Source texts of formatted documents
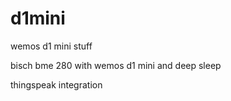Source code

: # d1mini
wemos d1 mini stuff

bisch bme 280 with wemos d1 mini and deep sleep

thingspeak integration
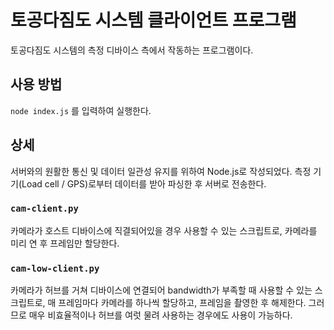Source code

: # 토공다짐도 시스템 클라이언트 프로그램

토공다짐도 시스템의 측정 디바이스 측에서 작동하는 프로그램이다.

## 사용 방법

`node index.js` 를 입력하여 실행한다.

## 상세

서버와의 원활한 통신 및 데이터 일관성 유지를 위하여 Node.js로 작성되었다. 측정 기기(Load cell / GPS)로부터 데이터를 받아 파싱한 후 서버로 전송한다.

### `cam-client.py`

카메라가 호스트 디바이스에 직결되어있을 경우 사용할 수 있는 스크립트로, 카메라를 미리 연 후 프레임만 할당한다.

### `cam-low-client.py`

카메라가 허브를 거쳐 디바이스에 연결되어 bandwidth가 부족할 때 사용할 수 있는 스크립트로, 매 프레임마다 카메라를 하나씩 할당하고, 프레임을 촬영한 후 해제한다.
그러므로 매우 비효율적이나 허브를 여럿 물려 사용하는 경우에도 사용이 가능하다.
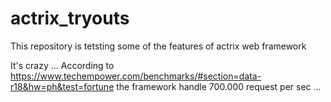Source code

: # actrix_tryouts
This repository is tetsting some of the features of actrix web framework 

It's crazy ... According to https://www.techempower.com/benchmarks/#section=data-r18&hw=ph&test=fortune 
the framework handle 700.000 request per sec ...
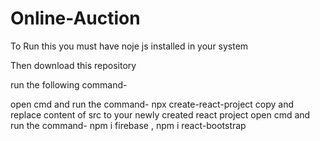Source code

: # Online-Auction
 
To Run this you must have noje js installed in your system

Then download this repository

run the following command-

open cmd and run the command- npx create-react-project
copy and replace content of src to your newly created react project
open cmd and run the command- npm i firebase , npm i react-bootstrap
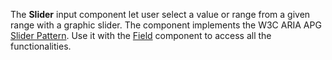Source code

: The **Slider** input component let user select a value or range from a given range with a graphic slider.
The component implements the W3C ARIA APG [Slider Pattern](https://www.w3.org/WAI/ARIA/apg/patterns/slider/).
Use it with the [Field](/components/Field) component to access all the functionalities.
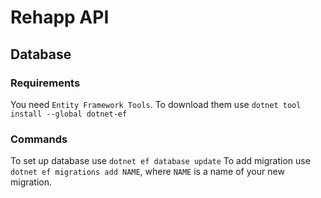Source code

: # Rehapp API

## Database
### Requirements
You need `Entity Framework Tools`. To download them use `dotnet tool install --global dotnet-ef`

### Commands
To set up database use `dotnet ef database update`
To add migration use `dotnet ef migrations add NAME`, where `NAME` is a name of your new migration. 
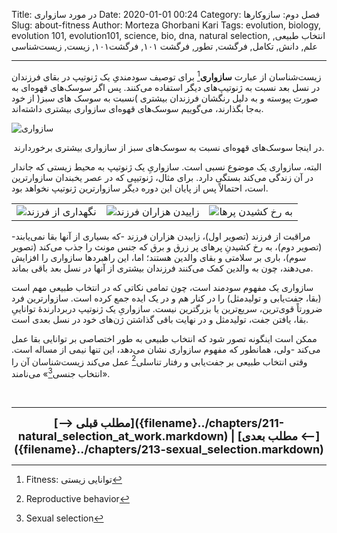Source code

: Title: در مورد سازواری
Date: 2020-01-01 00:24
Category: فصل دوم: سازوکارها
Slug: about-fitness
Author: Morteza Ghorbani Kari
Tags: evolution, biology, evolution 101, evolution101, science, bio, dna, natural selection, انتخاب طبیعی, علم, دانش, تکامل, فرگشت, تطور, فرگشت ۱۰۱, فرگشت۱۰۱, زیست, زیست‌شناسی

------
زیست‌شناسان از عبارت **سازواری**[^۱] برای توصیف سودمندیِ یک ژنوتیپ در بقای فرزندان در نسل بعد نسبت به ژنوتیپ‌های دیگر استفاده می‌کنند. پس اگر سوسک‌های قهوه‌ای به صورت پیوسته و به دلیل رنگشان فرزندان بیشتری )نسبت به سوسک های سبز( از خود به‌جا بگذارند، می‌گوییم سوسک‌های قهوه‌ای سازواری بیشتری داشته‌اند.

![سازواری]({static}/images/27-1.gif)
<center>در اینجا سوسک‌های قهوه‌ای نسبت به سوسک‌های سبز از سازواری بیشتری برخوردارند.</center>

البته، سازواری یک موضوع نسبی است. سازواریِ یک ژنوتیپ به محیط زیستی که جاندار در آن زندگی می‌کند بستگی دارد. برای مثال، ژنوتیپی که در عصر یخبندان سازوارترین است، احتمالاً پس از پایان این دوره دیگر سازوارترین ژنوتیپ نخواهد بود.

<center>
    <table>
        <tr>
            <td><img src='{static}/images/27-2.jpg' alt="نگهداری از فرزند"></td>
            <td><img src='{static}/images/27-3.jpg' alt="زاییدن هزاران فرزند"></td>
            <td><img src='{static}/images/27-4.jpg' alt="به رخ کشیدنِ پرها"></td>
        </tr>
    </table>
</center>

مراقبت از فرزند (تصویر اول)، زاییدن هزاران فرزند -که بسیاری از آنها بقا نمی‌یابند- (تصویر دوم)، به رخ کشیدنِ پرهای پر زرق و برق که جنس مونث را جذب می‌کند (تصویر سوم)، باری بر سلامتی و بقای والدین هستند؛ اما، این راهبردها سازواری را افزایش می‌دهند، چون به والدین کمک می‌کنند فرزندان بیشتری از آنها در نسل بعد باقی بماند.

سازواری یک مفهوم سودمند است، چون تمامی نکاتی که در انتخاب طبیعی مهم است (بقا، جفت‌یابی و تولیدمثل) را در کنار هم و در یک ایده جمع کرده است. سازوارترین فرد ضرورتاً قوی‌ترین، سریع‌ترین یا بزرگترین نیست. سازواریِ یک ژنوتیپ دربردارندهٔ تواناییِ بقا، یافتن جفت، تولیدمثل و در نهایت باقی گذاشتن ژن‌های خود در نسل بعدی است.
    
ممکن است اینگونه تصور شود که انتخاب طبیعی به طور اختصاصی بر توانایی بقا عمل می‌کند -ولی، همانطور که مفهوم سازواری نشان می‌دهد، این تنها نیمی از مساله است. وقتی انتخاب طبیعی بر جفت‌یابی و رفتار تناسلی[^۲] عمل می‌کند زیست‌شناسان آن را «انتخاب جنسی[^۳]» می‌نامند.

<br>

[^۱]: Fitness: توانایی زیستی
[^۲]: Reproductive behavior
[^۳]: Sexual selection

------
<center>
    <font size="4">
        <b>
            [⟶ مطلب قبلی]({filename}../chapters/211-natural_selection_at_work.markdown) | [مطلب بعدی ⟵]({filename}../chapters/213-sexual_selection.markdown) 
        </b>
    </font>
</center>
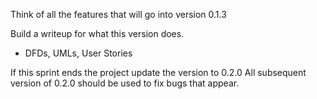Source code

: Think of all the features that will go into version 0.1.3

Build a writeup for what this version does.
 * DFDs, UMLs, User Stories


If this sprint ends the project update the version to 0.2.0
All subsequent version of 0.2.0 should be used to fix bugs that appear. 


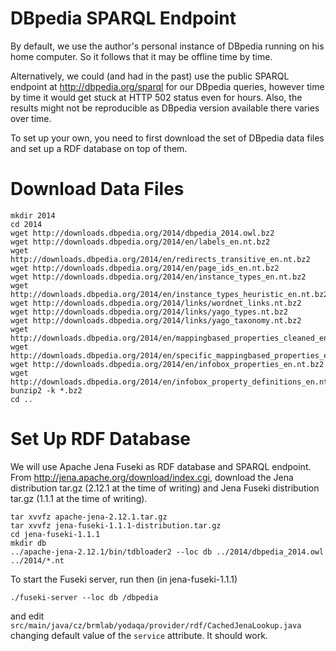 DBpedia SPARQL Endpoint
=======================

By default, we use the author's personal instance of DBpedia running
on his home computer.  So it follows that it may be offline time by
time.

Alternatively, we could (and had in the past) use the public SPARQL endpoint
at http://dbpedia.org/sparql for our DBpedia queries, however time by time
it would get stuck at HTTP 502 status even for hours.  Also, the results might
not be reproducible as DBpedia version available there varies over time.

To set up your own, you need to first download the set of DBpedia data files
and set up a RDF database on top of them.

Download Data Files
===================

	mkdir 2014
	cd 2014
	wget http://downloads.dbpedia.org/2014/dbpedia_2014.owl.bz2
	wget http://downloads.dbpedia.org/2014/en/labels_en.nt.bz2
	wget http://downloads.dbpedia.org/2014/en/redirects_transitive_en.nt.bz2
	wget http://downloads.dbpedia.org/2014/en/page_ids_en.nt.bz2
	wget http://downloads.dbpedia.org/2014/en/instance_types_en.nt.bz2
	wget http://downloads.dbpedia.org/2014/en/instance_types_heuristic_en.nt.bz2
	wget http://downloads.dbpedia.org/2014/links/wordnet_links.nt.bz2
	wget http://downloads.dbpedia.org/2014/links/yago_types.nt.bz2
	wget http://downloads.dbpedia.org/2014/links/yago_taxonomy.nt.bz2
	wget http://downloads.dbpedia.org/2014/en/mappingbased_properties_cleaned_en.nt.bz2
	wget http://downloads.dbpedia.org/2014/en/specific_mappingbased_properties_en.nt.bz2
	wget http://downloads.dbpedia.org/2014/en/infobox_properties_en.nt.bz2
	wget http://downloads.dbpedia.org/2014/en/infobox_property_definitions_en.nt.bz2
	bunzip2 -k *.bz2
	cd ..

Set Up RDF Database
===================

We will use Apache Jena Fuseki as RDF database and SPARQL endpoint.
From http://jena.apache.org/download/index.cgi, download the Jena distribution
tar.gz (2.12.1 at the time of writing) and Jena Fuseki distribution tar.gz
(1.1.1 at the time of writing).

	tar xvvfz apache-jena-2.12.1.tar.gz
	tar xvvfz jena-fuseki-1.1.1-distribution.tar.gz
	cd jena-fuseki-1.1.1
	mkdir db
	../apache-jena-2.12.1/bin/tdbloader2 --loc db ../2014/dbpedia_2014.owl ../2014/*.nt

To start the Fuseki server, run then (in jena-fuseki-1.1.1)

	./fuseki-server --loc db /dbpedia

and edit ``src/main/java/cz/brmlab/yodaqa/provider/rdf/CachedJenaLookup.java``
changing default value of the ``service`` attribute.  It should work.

» **INSTRUCTIONS TO FOLLOW**
Reproduce exactly the lines above starting at the line containing "Build a writeup for what this version does." and ending at the line containing "wget http://downloads.dbpedia.org/2014/dbpedia_2014.owl.bz2", including both, but not the pictures.

» **RESPONSE AREA**
Build a writeup for what this version does.
 * DFDs, UMLs, User Stories


If this sprint ends the project update the version to 0.2.0
All subsequent version of 0.2.0 should be used to fix bugs that appear. 


 DBpedia SPARQL Endpoint
=======================

By default, we use the author's personal instance of DBpedia running
on his home computer.  So it follows that it may be offline time by
time.

Alternatively, we could (and had in the past) use the public SPARQL endpoint
at http://dbpedia.org/sparql for our DBpedia queries, however time by time
it would get stuck at HTTP 502 status even for hours.  Also, the results might
not be reproducible as DBpedia version available there varies over time.

To set up your own, you need to first download the set of DBpedia data files
and set up a RDF database on top of them.

Download Data Files
===================

	mkdir 2014
	cd 2014
	wget http://downloads.dbpedia.org/2014/dbpedia_2014.owl.bz2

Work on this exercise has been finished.